» **WHAT IS NEEDED**: Work out the number of lines in the listing below that include "Integration", and answer with it alone.

» **DATA FOR THIS TASK**:

-- -- --

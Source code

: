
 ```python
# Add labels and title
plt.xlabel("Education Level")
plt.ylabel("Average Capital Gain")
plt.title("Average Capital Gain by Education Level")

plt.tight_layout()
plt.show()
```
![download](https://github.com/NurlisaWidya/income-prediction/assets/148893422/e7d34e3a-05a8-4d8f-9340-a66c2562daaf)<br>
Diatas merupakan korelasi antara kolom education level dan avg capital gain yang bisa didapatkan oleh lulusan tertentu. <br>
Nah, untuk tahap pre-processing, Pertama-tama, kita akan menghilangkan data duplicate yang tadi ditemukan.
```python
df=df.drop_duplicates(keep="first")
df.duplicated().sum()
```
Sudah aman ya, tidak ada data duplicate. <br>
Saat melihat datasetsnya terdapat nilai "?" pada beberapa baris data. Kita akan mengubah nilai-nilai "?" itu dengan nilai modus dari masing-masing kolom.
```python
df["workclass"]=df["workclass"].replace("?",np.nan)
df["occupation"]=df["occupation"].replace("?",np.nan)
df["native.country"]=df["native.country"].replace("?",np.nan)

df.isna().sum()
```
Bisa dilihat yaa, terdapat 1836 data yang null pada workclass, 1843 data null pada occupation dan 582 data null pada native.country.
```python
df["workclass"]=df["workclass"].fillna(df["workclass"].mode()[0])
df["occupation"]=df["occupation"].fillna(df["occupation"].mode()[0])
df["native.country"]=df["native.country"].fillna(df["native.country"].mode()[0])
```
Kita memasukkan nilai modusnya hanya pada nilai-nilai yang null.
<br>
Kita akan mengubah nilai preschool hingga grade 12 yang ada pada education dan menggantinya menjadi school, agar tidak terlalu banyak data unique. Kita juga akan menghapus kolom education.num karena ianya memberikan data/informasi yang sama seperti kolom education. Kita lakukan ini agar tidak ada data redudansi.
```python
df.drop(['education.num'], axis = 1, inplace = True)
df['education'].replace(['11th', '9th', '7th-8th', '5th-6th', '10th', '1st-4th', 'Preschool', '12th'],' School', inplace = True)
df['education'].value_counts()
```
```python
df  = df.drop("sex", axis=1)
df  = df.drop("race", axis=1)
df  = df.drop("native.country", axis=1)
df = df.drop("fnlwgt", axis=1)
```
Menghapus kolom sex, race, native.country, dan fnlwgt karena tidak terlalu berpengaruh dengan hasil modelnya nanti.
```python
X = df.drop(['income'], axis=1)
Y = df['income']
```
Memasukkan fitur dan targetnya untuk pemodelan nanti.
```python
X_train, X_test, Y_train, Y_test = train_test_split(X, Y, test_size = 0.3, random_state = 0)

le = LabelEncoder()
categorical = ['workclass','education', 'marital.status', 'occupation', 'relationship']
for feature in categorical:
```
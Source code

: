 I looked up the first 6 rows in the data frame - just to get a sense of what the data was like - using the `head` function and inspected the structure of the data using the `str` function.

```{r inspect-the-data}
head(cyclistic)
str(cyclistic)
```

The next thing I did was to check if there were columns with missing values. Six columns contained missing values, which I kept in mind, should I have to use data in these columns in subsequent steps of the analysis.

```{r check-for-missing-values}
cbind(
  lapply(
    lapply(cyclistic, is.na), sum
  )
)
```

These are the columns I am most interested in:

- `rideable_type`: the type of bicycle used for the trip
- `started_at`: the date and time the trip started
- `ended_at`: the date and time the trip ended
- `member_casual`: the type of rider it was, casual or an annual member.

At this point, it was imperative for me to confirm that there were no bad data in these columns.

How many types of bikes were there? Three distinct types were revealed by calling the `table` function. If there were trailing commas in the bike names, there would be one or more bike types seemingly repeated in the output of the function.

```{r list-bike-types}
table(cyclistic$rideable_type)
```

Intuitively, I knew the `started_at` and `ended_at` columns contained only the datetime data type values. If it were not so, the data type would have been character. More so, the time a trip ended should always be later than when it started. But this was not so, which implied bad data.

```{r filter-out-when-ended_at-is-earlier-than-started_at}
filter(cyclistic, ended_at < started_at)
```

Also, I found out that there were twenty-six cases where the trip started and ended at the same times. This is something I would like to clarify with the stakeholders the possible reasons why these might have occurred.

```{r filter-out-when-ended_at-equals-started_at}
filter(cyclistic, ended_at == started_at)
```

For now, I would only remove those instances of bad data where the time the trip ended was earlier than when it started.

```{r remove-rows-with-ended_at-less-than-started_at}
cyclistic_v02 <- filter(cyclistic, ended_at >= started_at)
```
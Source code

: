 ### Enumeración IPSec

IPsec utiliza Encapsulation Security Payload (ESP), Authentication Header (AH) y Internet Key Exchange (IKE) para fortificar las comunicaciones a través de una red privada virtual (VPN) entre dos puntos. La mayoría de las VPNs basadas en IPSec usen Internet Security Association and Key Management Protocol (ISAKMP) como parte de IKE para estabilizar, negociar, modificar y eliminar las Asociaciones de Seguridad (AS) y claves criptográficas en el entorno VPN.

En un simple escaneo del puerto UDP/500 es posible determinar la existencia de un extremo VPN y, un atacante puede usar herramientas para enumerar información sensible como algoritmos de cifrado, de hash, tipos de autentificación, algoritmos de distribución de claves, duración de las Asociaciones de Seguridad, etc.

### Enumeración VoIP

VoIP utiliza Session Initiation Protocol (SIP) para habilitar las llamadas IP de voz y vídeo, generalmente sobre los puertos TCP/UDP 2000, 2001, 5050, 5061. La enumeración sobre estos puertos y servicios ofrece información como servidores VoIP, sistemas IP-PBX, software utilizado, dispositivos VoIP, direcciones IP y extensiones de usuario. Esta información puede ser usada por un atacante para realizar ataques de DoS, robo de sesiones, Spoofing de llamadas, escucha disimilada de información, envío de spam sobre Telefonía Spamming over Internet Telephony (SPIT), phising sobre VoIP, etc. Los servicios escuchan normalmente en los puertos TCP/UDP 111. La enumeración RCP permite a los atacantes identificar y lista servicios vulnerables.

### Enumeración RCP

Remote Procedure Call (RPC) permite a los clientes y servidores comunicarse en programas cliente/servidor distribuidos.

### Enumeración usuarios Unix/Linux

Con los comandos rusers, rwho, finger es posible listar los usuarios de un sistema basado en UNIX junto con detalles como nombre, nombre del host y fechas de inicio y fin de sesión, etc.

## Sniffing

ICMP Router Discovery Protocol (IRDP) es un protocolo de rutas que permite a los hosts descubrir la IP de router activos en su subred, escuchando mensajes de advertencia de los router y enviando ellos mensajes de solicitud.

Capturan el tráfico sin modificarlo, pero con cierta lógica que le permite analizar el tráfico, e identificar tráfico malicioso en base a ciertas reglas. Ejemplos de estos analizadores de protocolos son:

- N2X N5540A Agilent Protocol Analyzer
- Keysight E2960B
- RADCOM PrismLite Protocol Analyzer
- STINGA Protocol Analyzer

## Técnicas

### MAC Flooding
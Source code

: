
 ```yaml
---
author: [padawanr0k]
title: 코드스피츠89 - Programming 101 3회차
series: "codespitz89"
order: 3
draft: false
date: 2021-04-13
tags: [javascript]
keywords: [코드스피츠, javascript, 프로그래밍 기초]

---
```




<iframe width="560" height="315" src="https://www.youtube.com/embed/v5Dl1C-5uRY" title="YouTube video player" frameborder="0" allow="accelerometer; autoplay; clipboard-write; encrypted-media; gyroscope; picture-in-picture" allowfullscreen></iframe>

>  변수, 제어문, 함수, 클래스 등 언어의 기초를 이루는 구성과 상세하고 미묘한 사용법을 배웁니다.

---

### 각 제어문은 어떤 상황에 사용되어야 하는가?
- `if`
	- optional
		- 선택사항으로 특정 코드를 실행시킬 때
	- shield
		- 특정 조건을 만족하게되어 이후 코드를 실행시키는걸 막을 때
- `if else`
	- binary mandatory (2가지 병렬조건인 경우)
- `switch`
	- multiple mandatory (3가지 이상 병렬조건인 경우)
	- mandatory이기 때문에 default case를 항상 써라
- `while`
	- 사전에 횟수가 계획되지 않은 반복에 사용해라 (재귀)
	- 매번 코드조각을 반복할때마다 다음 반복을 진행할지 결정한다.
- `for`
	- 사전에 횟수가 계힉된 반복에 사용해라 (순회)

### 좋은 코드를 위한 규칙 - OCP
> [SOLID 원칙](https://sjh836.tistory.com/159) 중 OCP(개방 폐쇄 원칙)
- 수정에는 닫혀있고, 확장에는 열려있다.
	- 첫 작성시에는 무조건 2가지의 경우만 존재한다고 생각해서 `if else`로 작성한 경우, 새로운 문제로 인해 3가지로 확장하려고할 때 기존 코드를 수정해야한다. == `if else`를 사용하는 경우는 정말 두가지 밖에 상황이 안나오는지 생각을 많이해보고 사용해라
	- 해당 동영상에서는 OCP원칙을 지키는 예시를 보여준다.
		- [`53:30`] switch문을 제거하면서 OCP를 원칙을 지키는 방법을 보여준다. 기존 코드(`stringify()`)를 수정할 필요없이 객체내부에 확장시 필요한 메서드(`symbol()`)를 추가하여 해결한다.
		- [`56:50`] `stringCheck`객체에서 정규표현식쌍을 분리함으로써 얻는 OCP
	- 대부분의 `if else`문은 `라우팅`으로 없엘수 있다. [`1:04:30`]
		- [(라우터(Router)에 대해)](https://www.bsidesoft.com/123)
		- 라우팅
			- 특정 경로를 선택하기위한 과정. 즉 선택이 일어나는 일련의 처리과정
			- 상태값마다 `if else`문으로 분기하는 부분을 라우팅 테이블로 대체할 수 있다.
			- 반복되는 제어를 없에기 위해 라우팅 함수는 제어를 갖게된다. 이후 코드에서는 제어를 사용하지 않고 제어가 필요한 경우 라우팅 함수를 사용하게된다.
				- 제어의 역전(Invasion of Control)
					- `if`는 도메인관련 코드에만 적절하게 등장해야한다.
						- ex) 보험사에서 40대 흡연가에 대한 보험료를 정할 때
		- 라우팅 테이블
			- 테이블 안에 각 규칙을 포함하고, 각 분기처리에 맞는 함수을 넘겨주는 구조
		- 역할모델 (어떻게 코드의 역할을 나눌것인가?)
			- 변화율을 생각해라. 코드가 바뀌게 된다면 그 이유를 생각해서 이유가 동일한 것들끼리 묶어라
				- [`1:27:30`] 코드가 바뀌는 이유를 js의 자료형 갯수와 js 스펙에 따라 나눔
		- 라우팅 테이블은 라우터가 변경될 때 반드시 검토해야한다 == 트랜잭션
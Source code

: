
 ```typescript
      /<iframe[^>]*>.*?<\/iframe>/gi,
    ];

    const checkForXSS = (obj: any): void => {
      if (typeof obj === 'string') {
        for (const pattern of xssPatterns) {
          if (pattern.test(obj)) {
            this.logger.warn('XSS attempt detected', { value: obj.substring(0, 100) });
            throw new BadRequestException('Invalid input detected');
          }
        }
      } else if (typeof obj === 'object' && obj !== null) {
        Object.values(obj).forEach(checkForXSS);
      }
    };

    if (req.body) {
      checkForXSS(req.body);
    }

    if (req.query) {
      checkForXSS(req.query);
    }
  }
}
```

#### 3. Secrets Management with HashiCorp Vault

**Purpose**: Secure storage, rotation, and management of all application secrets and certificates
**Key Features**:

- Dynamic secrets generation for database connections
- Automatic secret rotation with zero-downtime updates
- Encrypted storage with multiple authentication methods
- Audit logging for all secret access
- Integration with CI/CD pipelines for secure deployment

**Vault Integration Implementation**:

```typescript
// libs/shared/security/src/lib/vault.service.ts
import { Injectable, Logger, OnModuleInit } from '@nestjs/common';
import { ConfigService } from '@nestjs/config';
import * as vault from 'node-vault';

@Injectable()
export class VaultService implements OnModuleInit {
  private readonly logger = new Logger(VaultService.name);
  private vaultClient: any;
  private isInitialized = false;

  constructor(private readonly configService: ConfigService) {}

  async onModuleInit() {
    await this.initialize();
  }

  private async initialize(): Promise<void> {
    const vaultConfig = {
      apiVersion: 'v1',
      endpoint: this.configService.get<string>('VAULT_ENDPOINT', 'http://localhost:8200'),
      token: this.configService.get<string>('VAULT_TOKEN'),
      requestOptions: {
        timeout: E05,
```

-- -- --

» **YOUR RESPONSE**: 2